Chunbo LiHao WuLuopei GuoDanyang LiuShimin YangShengli LiKe-Qin HuaPublished in: Communications biology (2022)
Cervical cancer (CC) is the most common gynecological malignancy, whose cellular heterogeneity has not been fully understood. Here, we performed single-cell RNA sequencing (scRNA-seq) to survey the transcriptomes of 57,669 cells derived from three CC tumors with paired normal adjacent non-tumor (NAT) samples. Single-cell transcriptomics analysis revealed extensive heterogeneity in malignant cells of human CCs, wherein epithelial subpopulation exhibited different genomic and transcriptomic signatures.
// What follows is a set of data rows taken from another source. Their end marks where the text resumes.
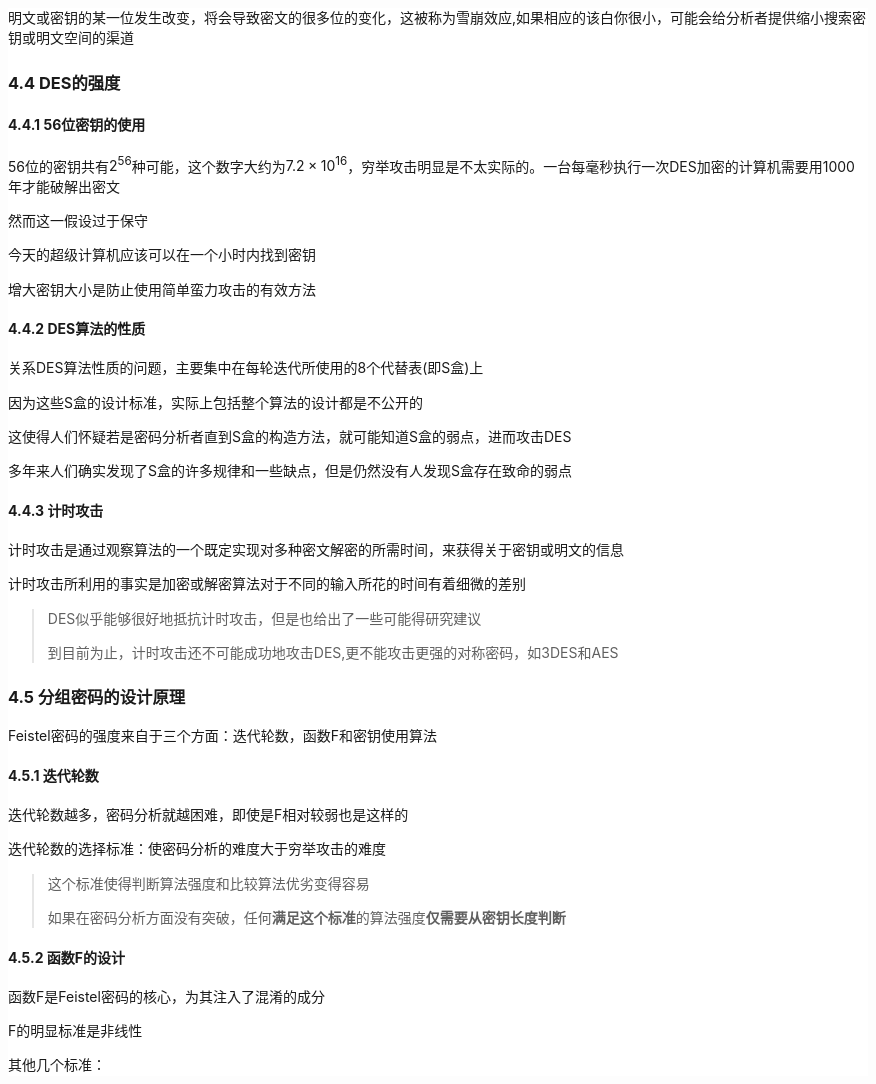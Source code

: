 明文或密钥的某一位发生改变，将会导致密文的很多位的变化，这被称为雪崩效应,如果相应的该白你很小，可能会给分析者提供缩小搜索密钥或明文空间的渠道



### 4.4 DES的强度

#### 4.4.1 56位密钥的使用

56位的密钥共有$2^{56}$种可能，这个数字大约为$7.2 \times 10^{16}$，穷举攻击明显是不太实际的。一台每毫秒执行一次DES加密的计算机需要用1000年才能破解出密文

然而这一假设过于保守

今天的超级计算机应该可以在一个小时内找到密钥

增大密钥大小是防止使用简单蛮力攻击的有效方法

#### 4.4.2 DES算法的性质

关系DES算法性质的问题，主要集中在每轮迭代所使用的8个代替表(即S盒)上

因为这些S盒的设计标准，实际上包括整个算法的设计都是不公开的

这使得人们怀疑若是密码分析者直到S盒的构造方法，就可能知道S盒的弱点，进而攻击DES

多年来人们确实发现了S盒的许多规律和一些缺点，但是仍然没有人发现S盒存在致命的弱点



#### 4.4.3 计时攻击

计时攻击是通过观察算法的一个既定实现对多种密文解密的所需时间，来获得关于密钥或明文的信息

计时攻击所利用的事实是加密或解密算法对于不同的输入所花的时间有着细微的差别

> DES似乎能够很好地抵抗计时攻击，但是也给出了一些可能得研究建议
>
> 到目前为止，计时攻击还不可能成功地攻击DES,更不能攻击更强的对称密码，如3DES和AES



### 4.5 分组密码的设计原理

Feistel密码的强度来自于三个方面：迭代轮数，函数F和密钥使用算法

#### 4.5.1 迭代轮数

迭代轮数越多，密码分析就越困难，即使是F相对较弱也是这样的

迭代轮数的选择标准：使密码分析的难度大于穷举攻击的难度

> 这个标准使得判断算法强度和比较算法优劣变得容易
>
> 如果在密码分析方面没有突破，任何**满足这个标准**的算法强度**仅需要从密钥长度判断**



#### 4.5.2 函数F的设计

函数F是Feistel密码的核心，为其注入了混淆的成分

F的明显标准是非线性

其他几个标准：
We also identified cancer-associated fibroblasts (CAFs) that may promote tumor progression of CC, and further distinguished inflammatory CAF (iCAF) and myofibroblastic CAF (myCAF). CD8 + T cell diversity revealed both proliferative (MKI67 + ) and non-cycling exhausted (PDCD1 + ) subpopulations at the end of the trajectory path. We used the epithelial signature genes derived from scRNA-seq to deconvolute bulk RNA-seq data of CC, identifying four different CC subtypes, namely hypoxia (S-H subtype), proliferation (S-P subtype), differentiation (S-D subtype), and immunoactive (S-I subtype) subtype. The S-H subtype showed the worst prognosis, while CC patients of the S-I subtype had the longest overall survival time. Our results lay the foundation for precision prognostic and therapeutic stratification of CC.